A conversation with the legendary young adult fantasy writer
Tamora Pierce has written 26 young adult novels set in two universes, helped found a pioneering online discussion board about female heroes, and along the way, set new standards for feminist fantasy literature. From Alanna, the girl determined to become a knight in Pierce's Song of the Lioness quartet, to Beka Cooper, the tough young detective in her Provost's Dog trilogy, due to be completed in October, to Sandry, Tris, Daja, and Briar, the four young wizards of the Circle of Magic novels, Pierce's characters are determined to break barriers to do the work they love. And they're by turns persistent and stubbornly resistant when it comes to their own hearts and desires.
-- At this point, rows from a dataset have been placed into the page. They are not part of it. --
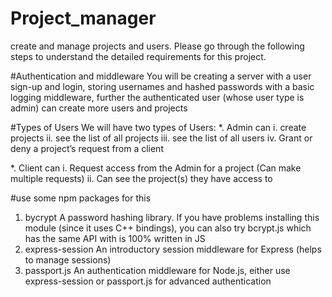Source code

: # Project_manager
create and manage projects and users. Please go through the following steps to understand the
detailed requirements for this project.

#Authentication and middleware
You will be creating a server with a user sign-up and login, storing usernames and hashed
passwords with a basic logging middleware, further the authenticated user (whose user type is
admin) can create more users and projects

#Types of Users
We will have two types of Users:
*. Admin can
i. create projects
ii. see the list of all projects
iii. see the list of all users
iv. Grant or deny a project’s request from a client

*. Client can
i. Request access from the Admin for a project (Can make multiple requests) ii.
Can see the project(s) they have access to

#use some npm packages for this
1. bycrypt
A password hashing library. If you have problems installing this module (since it uses
C++ bindings), you can also try bcrypt.js which has the same API with is 100%
written in JS
2. express-session
An introductory session middleware for Express (helps to manage sessions)
3. passport.js
An authentication middleware for Node.js, either use express-session or passport.js
for advanced authentication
We caught up with Pierce to discuss methods of fictional birth control, the importance of the families you choose as well as those you're born into, relationships between fathers and daughters, and her first series with a male protagonist.
In your novels, the families your characters choose are often more important than the families they're born into, sometimes because their relatives are dead or emotionally unavailable. Do you think biological families are more fragile than chosen ones?
I am a firm believer in the family you choose. Daine [the heroine of Pierce's Immortals series] has no choice. Her family is dead. She doesn't realize that at first that her parents are alive, they're gods. With Aly [the daughter of Lady Alanna, and the main character in the Trickster books], it's her line of work that forces her away from her family. She would be very happy to go back to them. But she is a spymaster, and spies don't have the freedom to go home the way normal people do because they hold national confidence and national secrets. Their leaders are going to be really unhappy if they take them home for visits. There are circumstances where you can walk away—I'm thinking of another Aly book—but they're not pleasant ones.